Authors: Checroun AJ, Dennis MG, Zuckerman JD.

References: Bull Hosp Jt Dis. 1998;57(3):145-51.

Abstract
The operative management (open versus arthroscopic) of subacromial impingement was investigated through a search of the English-language literature from 1970 to 1996. Thirty-four clinical studies comprising 1,935 patients met the following selection criteria: a study published in a peer reviewed journal, a valid materials and methods section (describing age, gender, number of subjects, follow-up period, treatment modality, and impingement stage), and acromioplasty without rotator cuff repair. Six hundred and ninety-eight patients had an open decompression (OD) and 1,237 had an arthroscopic subacromial decompression (ASD) for Stage II and III impingement. When possible, only Stage II patients were reviewed. A few studies combined Stage II and III patients in their results; thus, the patients were placed into two groups (OD and ASD) composed of four categories: OD of Stage II impingement (494 patients), OD of Stage II and III impingement (204 patients), ASD of Stage II impingement (727 patients), and ASD of Stage II and III impingement (510 patients).

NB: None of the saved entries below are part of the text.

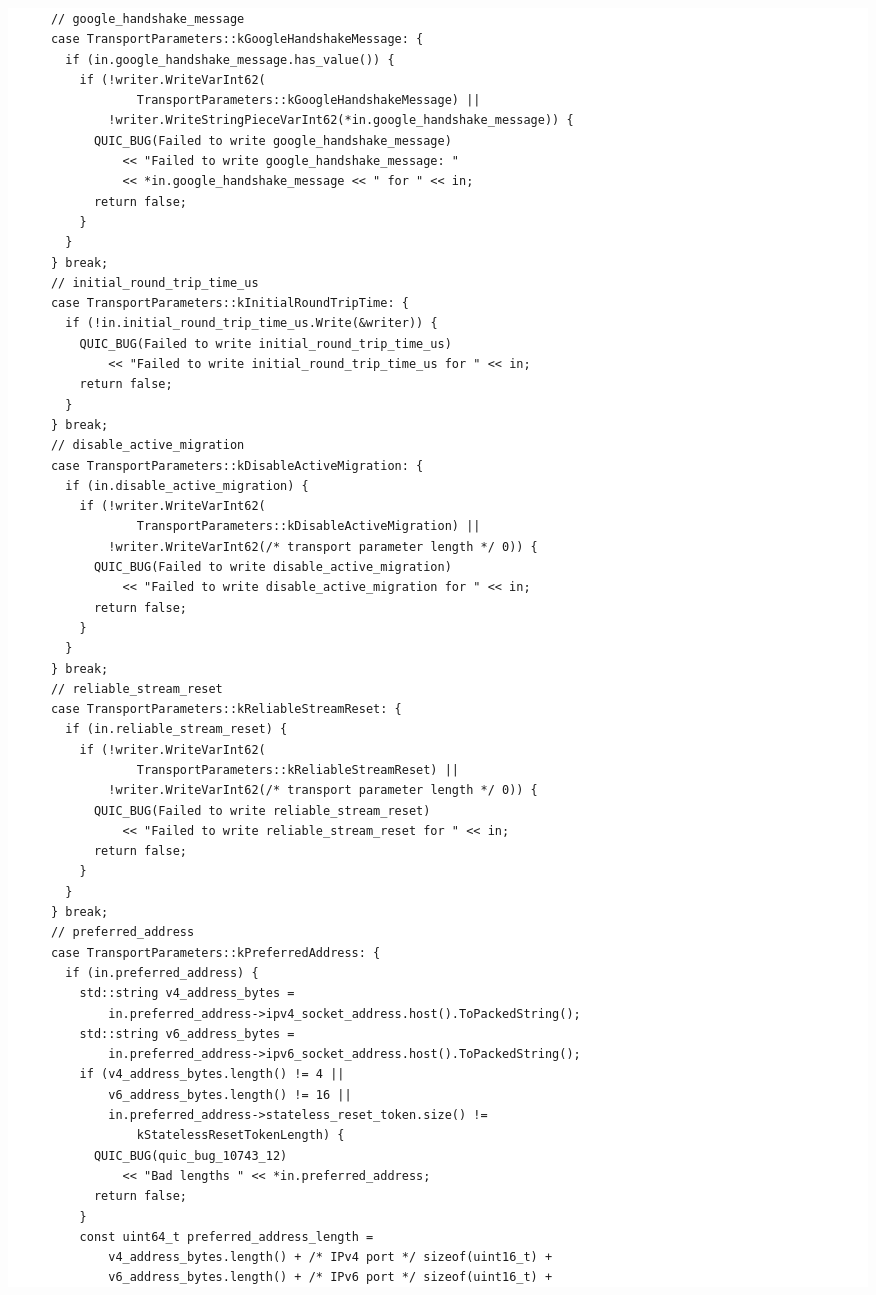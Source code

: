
 ```
      // google_handshake_message
      case TransportParameters::kGoogleHandshakeMessage: {
        if (in.google_handshake_message.has_value()) {
          if (!writer.WriteVarInt62(
                  TransportParameters::kGoogleHandshakeMessage) ||
              !writer.WriteStringPieceVarInt62(*in.google_handshake_message)) {
            QUIC_BUG(Failed to write google_handshake_message)
                << "Failed to write google_handshake_message: "
                << *in.google_handshake_message << " for " << in;
            return false;
          }
        }
      } break;
      // initial_round_trip_time_us
      case TransportParameters::kInitialRoundTripTime: {
        if (!in.initial_round_trip_time_us.Write(&writer)) {
          QUIC_BUG(Failed to write initial_round_trip_time_us)
              << "Failed to write initial_round_trip_time_us for " << in;
          return false;
        }
      } break;
      // disable_active_migration
      case TransportParameters::kDisableActiveMigration: {
        if (in.disable_active_migration) {
          if (!writer.WriteVarInt62(
                  TransportParameters::kDisableActiveMigration) ||
              !writer.WriteVarInt62(/* transport parameter length */ 0)) {
            QUIC_BUG(Failed to write disable_active_migration)
                << "Failed to write disable_active_migration for " << in;
            return false;
          }
        }
      } break;
      // reliable_stream_reset
      case TransportParameters::kReliableStreamReset: {
        if (in.reliable_stream_reset) {
          if (!writer.WriteVarInt62(
                  TransportParameters::kReliableStreamReset) ||
              !writer.WriteVarInt62(/* transport parameter length */ 0)) {
            QUIC_BUG(Failed to write reliable_stream_reset)
                << "Failed to write reliable_stream_reset for " << in;
            return false;
          }
        }
      } break;
      // preferred_address
      case TransportParameters::kPreferredAddress: {
        if (in.preferred_address) {
          std::string v4_address_bytes =
              in.preferred_address->ipv4_socket_address.host().ToPackedString();
          std::string v6_address_bytes =
              in.preferred_address->ipv6_socket_address.host().ToPackedString();
          if (v4_address_bytes.length() != 4 ||
              v6_address_bytes.length() != 16 ||
              in.preferred_address->stateless_reset_token.size() !=
                  kStatelessResetTokenLength) {
            QUIC_BUG(quic_bug_10743_12)
                << "Bad lengths " << *in.preferred_address;
            return false;
          }
          const uint64_t preferred_address_length =
              v4_address_bytes.length() + /* IPv4 port */ sizeof(uint16_t) +
              v6_address_bytes.length() + /* IPv6 port */ sizeof(uint16_t) +
```
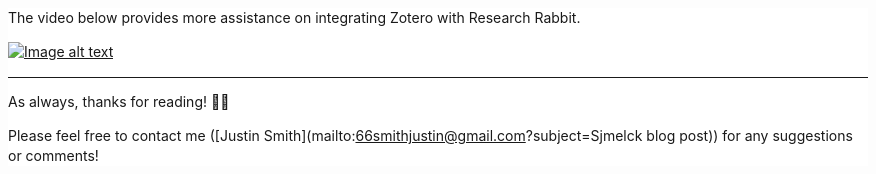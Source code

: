 The video below provides more assistance on integrating Zotero with Research Rabbit.

[![Image alt text](integrating_zotero_with_research_rabbit.jpg)](https://www.youtube.com/watch?v=W1W51rYJA3I&ab_channel=ResearchRabbit)

---
As always, thanks for reading! 👨‍💻

Please feel free to contact me ([Justin Smith](mailto:66smithjustin@gmail.com?subject=Sjmelck blog post)) for any suggestions or comments!
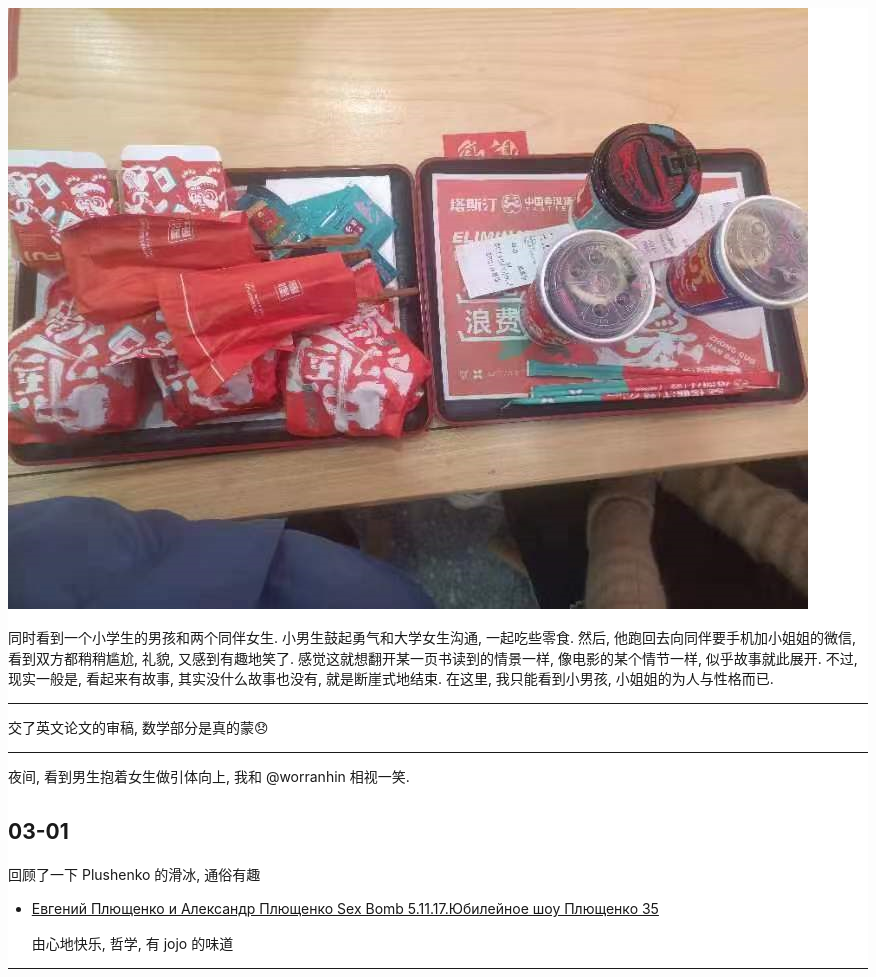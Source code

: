 ![](assets/2023-02-28-23-02-43.png)

同时看到一个小学生的男孩和两个同伴女生. 小男生鼓起勇气和大学女生沟通, 一起吃些零食. 然后, 他跑回去向同伴要手机加小姐姐的微信, 看到双方都稍稍尴尬, 礼貌, 又感到有趣地笑了. 感觉这就想翻开某一页书读到的情景一样, 像电影的某个情节一样, 似乎故事就此展开. 不过, 现实一般是, 看起来有故事, 其实没什么故事也没有, 就是断崖式地结束. 在这里, 我只能看到小男孩, 小姐姐的为人与性格而已.

---

交了英文论文的审稿, 数学部分是真的蒙:disappointed:

---

夜间, 看到男生抱着女生做引体向上, 我和 @worranhin 相视一笑.

## 03-01

回顾了一下 Plushenko 的滑冰, 通俗有趣

- [Евгений Плющенко и Александр Плющенко Sex Bomb 5.11.17.Юбилейное шоу Плющенко 35](https://www.youtube.com/watch?v=b9ICKpy-mZU)

  由心地快乐, 哲学, 有 jojo 的味道

---
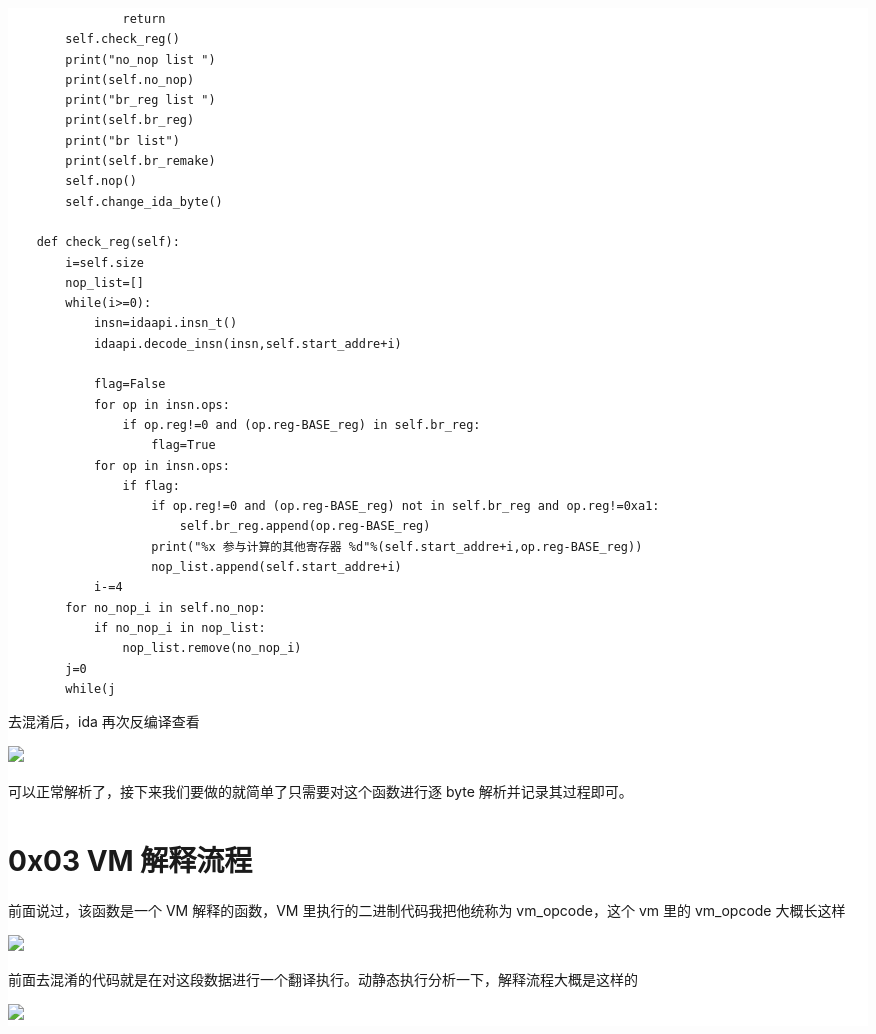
 ```
                return
        self.check_reg()
        print("no_nop list ")
        print(self.no_nop)
        print("br_reg list ")
        print(self.br_reg)
        print("br list")
        print(self.br_remake)
        self.nop()
        self.change_ida_byte()
 
    def check_reg(self):
        i=self.size
        nop_list=[]
        while(i>=0):
            insn=idaapi.insn_t()
            idaapi.decode_insn(insn,self.start_addre+i)
 
            flag=False
            for op in insn.ops:
                if op.reg!=0 and (op.reg-BASE_reg) in self.br_reg:
                    flag=True
            for op in insn.ops:
                if flag:
                    if op.reg!=0 and (op.reg-BASE_reg) not in self.br_reg and op.reg!=0xa1:
                        self.br_reg.append(op.reg-BASE_reg)
                    print("%x 参与计算的其他寄存器 %d"%(self.start_addre+i,op.reg-BASE_reg))
                    nop_list.append(self.start_addre+i)
            i-=4
        for no_nop_i in self.no_nop:
            if no_nop_i in nop_list:
                nop_list.remove(no_nop_i)
        j=0
        while(j
```

去混淆后，ida 再次反编译查看

![](https://bbs.kanxue.com/upload/attach/202407/851856_VNF9JUAXCMB45RN.png)

可以正常解析了，接下来我们要做的就简单了只需要对这个函数进行逐 byte 解析并记录其过程即可。

0x03 VM 解释流程
============

前面说过，该函数是一个 VM 解释的函数，VM 里执行的二进制代码我把他统称为 vm_opcode，这个 vm 里的 vm_opcode 大概长这样

![](https://bbs.kanxue.com/upload/attach/202407/851856_TZGSFQPKR85ZDAH.png)

前面去混淆的代码就是在对这段数据进行一个翻译执行。动静态执行分析一下，解释流程大概是这样的

![](https://bbs.kanxue.com/upload/attach/202407/851856_BFXDTD6V759K8E6.png)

The average duration of symptoms before surgery ranged from 6 months to 43 months in the OD group and 6 months to 61 months in the ASD group. The average age was 41.8 and 42.1 years, clinical follow-up 6 months to 62 months and 12 months to 41 months in the OD and ASD groups, respectively. The objective success rates were 83.3% versus 81.4% and the subjective success rates were 90.0% versus 89.3% for OD versus ASD, respectively. Return to work ranged from 43% to 100% in the OD group and 74% to 100% in the ASD group. Based on our review, the outcome from ASD is similar to OD. For persistent stage II primary impingement, we recommend starting with ASD and reserve OD for surgical failures. ASD allows earlier rehabilitation than OD because complete detachment of the deltoid is not performed, yet ASD is technically more demanding and has a long learning curve.